**Work to be completed:**
When you reach the line in the data below that contains "Type provider for Xenomorph TimeScape.", please start repeating lines exactly, and stop after the line that contains "then you can", repeating nothing else.

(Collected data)

- - -

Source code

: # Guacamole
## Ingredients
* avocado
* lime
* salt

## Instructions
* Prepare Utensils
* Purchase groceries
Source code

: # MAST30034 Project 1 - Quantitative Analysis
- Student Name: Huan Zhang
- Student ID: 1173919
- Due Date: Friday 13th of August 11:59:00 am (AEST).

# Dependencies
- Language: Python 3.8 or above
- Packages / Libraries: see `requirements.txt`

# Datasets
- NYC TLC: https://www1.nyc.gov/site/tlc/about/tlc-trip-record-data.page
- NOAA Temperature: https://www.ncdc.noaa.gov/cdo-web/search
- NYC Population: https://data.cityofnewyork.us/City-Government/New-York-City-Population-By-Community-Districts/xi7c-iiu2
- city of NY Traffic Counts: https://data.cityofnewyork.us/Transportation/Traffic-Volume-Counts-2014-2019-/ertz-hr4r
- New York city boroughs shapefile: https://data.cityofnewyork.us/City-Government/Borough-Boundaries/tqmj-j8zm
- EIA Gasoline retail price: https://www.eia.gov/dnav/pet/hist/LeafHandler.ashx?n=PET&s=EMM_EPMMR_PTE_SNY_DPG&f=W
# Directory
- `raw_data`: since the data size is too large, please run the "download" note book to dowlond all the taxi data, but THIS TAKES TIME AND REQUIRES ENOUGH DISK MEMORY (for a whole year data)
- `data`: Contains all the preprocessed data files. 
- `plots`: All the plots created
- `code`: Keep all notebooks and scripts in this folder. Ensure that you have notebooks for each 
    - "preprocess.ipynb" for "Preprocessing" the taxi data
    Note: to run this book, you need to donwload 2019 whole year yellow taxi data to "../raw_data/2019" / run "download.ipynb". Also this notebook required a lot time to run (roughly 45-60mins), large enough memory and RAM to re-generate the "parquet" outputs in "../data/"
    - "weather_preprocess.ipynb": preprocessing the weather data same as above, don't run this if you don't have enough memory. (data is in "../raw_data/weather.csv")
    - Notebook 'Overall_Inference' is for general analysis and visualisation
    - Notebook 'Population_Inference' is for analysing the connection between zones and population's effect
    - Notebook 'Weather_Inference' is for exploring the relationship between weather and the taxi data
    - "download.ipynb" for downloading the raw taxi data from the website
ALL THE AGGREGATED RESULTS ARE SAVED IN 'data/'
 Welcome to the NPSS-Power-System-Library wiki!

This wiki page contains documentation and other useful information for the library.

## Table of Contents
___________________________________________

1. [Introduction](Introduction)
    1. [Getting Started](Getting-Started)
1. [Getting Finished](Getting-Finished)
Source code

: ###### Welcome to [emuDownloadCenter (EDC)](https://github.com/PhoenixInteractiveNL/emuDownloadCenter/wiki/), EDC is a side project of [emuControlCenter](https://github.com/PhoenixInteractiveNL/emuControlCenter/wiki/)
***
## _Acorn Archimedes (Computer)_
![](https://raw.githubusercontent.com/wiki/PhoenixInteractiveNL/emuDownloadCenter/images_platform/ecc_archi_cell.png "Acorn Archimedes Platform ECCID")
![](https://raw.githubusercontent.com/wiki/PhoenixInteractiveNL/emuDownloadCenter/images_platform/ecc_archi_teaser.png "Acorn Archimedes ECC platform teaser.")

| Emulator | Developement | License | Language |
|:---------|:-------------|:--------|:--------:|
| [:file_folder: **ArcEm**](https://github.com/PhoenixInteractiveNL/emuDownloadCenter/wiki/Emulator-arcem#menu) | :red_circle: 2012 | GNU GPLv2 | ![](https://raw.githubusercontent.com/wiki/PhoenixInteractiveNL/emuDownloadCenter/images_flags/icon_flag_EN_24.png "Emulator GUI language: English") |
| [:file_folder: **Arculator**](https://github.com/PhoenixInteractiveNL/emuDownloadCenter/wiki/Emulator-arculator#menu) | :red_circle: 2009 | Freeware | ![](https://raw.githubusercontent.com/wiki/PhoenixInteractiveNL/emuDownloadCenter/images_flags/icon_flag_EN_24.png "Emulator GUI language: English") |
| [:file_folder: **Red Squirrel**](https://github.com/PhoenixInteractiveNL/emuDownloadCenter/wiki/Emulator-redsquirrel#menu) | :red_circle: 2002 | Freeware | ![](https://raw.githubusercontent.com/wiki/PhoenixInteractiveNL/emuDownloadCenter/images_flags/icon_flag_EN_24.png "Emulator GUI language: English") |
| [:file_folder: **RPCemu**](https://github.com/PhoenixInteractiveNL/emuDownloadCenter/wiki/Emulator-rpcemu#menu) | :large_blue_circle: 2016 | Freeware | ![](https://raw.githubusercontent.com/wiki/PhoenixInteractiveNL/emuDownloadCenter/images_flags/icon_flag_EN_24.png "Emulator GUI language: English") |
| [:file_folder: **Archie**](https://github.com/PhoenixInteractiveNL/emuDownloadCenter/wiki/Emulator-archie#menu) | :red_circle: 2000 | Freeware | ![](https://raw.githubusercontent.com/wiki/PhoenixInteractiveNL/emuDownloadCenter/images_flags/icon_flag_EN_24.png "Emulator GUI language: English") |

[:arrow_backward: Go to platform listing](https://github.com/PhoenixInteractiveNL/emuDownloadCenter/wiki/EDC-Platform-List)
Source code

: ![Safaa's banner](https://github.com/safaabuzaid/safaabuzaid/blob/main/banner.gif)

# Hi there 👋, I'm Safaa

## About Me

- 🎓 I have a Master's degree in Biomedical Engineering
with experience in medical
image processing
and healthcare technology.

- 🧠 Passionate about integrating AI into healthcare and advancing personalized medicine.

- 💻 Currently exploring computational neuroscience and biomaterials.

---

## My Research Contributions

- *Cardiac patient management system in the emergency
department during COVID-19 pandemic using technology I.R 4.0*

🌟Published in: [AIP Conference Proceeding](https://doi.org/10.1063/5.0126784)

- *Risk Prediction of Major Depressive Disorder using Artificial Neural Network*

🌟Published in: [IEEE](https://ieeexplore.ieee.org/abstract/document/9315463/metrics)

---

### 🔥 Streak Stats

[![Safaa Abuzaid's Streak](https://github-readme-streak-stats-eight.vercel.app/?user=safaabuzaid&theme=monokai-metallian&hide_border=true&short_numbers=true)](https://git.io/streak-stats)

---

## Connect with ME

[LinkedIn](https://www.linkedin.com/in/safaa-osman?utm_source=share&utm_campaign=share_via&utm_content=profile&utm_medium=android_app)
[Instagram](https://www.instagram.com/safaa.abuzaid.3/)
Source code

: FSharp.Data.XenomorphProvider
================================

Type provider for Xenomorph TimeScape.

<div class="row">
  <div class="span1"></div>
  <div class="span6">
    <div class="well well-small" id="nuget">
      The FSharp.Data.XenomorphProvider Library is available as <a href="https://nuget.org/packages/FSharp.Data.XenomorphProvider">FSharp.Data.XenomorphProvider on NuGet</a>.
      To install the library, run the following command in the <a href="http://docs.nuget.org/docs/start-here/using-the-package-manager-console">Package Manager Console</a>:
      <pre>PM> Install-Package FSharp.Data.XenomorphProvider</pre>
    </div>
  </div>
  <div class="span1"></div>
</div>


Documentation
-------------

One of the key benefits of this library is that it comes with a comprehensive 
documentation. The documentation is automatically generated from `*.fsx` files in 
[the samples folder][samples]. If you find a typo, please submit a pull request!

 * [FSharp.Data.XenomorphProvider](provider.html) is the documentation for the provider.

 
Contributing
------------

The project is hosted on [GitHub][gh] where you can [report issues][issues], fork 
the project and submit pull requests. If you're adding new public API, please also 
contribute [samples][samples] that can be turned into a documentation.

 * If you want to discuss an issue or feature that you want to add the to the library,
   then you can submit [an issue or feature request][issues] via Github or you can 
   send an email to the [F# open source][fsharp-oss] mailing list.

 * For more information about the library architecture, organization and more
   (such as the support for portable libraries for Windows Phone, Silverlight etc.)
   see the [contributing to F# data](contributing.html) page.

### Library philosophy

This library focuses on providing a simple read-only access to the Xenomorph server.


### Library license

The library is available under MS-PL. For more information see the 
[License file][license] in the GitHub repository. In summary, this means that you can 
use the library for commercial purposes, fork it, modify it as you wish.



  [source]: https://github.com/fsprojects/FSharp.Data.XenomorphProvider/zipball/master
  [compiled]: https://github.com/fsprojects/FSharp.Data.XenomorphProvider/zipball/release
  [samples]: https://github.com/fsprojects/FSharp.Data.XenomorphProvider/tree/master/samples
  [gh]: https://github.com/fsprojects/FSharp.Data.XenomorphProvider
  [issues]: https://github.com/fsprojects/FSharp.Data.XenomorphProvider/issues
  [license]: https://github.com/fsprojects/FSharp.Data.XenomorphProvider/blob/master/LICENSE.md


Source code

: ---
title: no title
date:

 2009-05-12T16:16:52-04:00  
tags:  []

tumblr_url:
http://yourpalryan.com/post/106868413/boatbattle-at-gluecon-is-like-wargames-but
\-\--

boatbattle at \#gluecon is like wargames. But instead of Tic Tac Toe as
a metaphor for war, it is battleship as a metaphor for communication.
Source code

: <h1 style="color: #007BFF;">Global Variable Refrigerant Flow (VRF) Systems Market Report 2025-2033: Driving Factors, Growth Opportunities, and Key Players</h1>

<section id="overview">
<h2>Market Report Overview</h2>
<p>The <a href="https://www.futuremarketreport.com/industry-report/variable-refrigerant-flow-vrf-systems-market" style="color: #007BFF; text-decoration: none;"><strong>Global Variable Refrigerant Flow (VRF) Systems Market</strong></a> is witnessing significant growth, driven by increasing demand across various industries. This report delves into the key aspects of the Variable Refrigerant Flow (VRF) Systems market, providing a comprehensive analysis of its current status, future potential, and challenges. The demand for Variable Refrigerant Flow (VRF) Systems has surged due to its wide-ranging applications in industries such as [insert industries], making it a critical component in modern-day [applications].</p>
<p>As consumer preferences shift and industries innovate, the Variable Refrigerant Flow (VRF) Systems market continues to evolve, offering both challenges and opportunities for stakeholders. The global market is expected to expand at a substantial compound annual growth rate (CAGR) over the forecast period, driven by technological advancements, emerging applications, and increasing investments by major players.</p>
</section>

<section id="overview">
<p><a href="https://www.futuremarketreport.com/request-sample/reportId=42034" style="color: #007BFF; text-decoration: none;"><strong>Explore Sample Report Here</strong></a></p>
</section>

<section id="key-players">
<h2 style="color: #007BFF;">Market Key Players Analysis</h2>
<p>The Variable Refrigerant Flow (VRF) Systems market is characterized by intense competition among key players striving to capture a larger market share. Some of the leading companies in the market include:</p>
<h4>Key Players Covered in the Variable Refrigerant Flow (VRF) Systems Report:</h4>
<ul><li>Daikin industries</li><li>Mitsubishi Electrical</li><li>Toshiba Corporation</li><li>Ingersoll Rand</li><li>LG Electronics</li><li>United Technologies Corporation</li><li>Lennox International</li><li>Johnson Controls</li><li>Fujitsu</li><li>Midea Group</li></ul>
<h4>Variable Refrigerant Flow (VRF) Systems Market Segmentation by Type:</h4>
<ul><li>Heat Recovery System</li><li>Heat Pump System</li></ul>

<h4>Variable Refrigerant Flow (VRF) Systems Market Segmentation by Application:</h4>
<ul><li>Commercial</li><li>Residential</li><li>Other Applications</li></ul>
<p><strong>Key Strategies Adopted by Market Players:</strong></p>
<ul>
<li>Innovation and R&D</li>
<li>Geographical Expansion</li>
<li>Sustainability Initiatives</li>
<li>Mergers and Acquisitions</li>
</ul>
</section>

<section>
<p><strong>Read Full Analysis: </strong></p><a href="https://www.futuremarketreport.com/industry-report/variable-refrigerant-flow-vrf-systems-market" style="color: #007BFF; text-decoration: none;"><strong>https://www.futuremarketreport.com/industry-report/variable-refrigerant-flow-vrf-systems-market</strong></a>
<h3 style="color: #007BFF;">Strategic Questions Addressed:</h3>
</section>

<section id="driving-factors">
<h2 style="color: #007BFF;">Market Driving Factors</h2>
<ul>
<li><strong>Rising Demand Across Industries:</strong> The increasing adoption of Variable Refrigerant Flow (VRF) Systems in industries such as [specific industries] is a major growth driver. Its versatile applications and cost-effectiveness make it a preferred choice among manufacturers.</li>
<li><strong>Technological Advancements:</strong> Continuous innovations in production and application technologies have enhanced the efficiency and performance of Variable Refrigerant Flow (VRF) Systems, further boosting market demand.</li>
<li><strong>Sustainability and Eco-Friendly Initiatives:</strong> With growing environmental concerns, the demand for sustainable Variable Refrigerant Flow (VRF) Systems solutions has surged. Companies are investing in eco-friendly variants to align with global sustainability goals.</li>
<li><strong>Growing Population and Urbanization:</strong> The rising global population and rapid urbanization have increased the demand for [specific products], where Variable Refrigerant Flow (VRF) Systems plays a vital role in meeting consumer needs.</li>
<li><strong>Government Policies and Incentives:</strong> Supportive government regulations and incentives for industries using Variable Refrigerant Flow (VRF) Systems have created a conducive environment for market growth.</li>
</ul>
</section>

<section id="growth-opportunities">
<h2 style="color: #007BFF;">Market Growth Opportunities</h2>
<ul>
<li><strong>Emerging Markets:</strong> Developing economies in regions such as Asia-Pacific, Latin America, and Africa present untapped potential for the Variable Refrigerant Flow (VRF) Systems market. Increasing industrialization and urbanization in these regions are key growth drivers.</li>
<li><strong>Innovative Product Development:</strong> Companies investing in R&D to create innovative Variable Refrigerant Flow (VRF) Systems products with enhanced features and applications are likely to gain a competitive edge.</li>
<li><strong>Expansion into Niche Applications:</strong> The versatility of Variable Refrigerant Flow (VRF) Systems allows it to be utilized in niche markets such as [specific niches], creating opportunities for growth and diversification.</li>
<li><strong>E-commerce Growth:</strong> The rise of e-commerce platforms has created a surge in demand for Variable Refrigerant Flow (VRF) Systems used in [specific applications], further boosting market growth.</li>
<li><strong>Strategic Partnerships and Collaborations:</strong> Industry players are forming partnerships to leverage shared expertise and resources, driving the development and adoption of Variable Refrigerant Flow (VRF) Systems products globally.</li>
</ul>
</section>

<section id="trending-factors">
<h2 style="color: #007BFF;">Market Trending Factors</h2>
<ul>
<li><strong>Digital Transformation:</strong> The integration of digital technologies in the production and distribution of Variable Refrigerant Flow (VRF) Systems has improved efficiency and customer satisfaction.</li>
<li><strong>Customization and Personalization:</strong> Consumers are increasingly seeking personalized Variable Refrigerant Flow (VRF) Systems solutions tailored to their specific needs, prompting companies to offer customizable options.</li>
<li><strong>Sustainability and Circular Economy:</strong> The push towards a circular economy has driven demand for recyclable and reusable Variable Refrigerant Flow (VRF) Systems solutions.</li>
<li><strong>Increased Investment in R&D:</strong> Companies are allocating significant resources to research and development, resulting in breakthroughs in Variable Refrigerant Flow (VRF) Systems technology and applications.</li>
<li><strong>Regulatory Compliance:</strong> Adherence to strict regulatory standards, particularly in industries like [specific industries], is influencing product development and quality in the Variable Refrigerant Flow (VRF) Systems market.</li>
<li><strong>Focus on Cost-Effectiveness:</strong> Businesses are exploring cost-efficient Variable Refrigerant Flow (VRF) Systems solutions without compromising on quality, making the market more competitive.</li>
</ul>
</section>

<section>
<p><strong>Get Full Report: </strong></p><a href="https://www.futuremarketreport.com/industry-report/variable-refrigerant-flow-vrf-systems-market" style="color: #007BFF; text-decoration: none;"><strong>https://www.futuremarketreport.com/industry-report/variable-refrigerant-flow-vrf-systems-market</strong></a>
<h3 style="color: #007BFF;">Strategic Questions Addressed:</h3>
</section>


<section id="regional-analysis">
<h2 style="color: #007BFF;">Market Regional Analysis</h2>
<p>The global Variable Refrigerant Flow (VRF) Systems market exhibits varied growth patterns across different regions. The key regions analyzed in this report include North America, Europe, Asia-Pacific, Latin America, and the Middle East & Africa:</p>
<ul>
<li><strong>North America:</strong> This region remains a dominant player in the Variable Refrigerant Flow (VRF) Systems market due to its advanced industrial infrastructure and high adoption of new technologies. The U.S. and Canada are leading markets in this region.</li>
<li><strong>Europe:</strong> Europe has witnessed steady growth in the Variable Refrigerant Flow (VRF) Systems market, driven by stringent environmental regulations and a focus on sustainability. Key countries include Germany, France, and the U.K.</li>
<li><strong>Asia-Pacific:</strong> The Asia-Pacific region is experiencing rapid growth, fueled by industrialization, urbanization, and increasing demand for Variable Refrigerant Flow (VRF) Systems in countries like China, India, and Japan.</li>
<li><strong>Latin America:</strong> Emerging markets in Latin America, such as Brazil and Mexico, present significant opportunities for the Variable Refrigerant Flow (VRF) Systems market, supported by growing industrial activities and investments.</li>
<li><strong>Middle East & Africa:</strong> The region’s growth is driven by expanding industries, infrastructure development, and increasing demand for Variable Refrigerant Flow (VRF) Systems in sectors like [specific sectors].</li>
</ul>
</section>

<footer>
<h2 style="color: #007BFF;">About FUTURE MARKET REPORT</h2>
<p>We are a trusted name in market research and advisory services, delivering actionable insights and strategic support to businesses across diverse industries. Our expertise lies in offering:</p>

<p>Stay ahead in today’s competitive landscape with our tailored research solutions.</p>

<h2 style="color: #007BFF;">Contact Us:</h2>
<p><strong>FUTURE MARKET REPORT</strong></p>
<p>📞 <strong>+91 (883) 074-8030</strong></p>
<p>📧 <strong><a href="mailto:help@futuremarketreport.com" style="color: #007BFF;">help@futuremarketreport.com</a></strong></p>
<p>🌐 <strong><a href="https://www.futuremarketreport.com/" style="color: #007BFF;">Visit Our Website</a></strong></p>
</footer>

- - -

**Your solution:**
Type provider for Xenomorph TimeScape.

<div class="row">
  <div class="span1"></div>
  <div class="span6">
    <div class="well well-small" id="nuget">
      The FSharp.Data.XenomorphProvider Library is available as <a href="https://nuget.org/packages/FSharp.Data.XenomorphProvider">FSharp.Data.XenomorphProvider on NuGet</a>.
      To install the library, run the following command in the <a href="http://docs.nuget.org/docs/start-here/using-the-package-manager-console">Package Manager Console</a>:
      <pre>PM> Install-Package FSharp.Data.XenomorphProvider</pre>
    </div>
  </div>
  <div class="span1"></div>
</div>


Documentation
-------------

One of the key benefits of this library is that it comes with a comprehensive 
documentation. The documentation is automatically generated from `*.fsx` files in 
[the samples folder][samples]. If you find a typo, please submit a pull request!

 * [FSharp.Data.XenomorphProvider](provider.html) is the documentation for the provider.

 
Contributing
------------

The project is hosted on [GitHub][gh] where you can [report issues][issues], fork 
the project and submit pull requests. If you're adding new public API, please also 
contribute [samples][samples] that can be turned into a documentation.

 * If you want to discuss an issue or feature that you want to add the to the library,
   then you can submit [an issue or feature request][issues] via Github or you can 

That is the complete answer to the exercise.